What Do I Do If Model Quantization Fails Because the Model Contains Layers That Do Not Support Quantization?
Symptom
During model conversion using ATC, the --compression_optimize_conf parameter is used to configure options related to model quantization (quantizing the weights of the model from float32 to int8). The following error message is displayed:
ATC start working now, please wait for a moment. [ERROR][ProcessScale][52] Not support scale greater than 1 / FLT_EPSILON. [ERROR][WtsArqCalibrationCpuKernel][188] ArqQuantCPU scale is illegal. [ERROR][ArqQuant][301] WtsArqCalibrationCpuKernel of format CO_CI_KH_KW failed. [ERROR] AMCT(14815,atc.bin):2023-04-14-12:23:19[weight_algorithm.cpp:137]Default/network-DeepLabV3/resnet-Resnet/layer4-SequentialCell/0-Bottleneck/downsample-SequentialCell/0-Conv2d/Conv2D-op311 arq weight fake quant failed! [ERROR] AMCT(14815,atc.bin):2023-04-14-12:23:19[weight_calibration_pass.cpp:90]Fail to excute WeightFakeQuant without trans! [ERROR] AMCT(14815,atc.bin):2023-04-14-12:23:19[weight_calibration_pass.cpp:185]layer Default/network-DeepLabV3/resnet-Resnet/layer4-SequentialCell/0-Bottleneck/downsample-SequentialCell/0-Conv2d/Conv2D-op311 run WeightFakeQuantArq failed [ERROR] AMCT(14815,atc.bin):2023-04-14-12:23:19[graph_optimizer.cpp:43]pass run failed [ERROR] AMCT(14815,atc.bin):2023-04-14-12:23:19[quantize_api.cpp:227]Do GenerateCalibrationGraph optimizer pass failed. [ERROR] AMCT(14815,atc.bin):2023-04-14-12:23:19[quantize_api.cpp:363]Generate calibration Graph failed. [ERROR] AMCT(14815,atc.bin):2023-04-14-12:23:22[inner_graph_calibration.cpp:78]Failed to excute InnerQuantizeGraph failed.
Solutions
According to the error message layer xxxxxx run WeightFakeQuantArq failed, some weight-related layers in the current model do not support quantization. You can skip such layers that do not support quantization through configuration.

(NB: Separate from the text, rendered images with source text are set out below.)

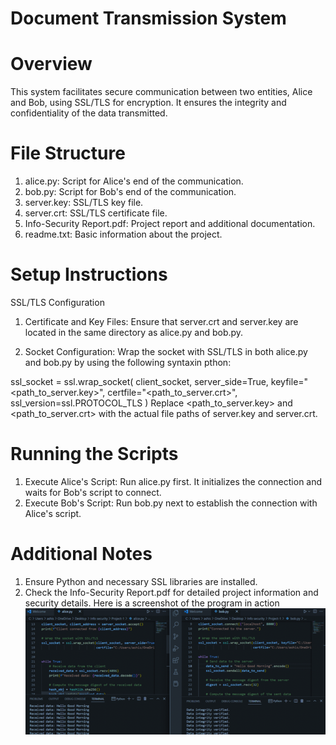 # Document Transmission System
# Overview
This system facilitates secure communication between two entities, Alice and Bob, using SSL/TLS for encryption. It ensures the integrity and confidentiality of the data transmitted.

# File Structure
1. alice.py: Script for Alice's end of the communication.
2. bob.py: Script for Bob's end of the communication.
3. server.key: SSL/TLS key file.
4. server.crt: SSL/TLS certificate file.
5. Info-Security Report.pdf: Project report and additional documentation.
6. readme.txt: Basic information about the project.

# Setup Instructions
 SSL/TLS Configuration
 1. Certificate and Key Files: Ensure that server.crt and server.key are located in the same directory as alice.py and bob.py.

 2. Socket Configuration: Wrap the socket with SSL/TLS in both alice.py and bob.py by using the following syntaxin pthon:

ssl_socket = ssl.wrap_socket(
    client_socket,
    server_side=True,
    keyfile="<path_to_server.key>",
    certfile="<path_to_server.crt>",
    ssl_version=ssl.PROTOCOL_TLS
)
Replace <path_to_server.key> and <path_to_server.crt> with the actual file paths of server.key and server.crt.

# Running the Scripts
1. Execute Alice's Script: Run alice.py first. It initializes the connection and waits for Bob's script to connect.
2. Execute Bob's Script: Run bob.py next to establish the connection with Alice's script.
# Additional Notes
1. Ensure Python and necessary SSL libraries are installed.
2. Check the Info-Security Report.pdf for detailed project information and security details.
Here is a screenshot of the program in action
![ASecurity-Screenshot](https://github.com/aninda20/document-transmission-system/blob/main/Security%20transfer/image/Screenshot.png)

- Add a configuration to skip the layers that do not support quantization.
Add a configuration file whose file name extension is .cfg, for example, simple_config.cfg. The file content is as follows (the information in bold indicates the layers that do not support quantization in the error message):
skip_layers:"Default/network-DeepLabV3/resnet-Resnet/layer4-SequentialCell/0-Bottleneck/downsample-SequentialCell/0-Conv2d/Conv2D-op311"
In addition, add the config_file parameter to the quantization configuration file specified by the --compression_optimize_conf parameter.
calibration: { input_data_dir: xxxxxx config_file: simple_config.cfg input_shape: xxxxxx infer_soc: xxxxxx } - Perform model conversion again.
- Perform inference again.
If skipping layers that do not support quantization affects the model inference result, adjust the model and then quantize the model again.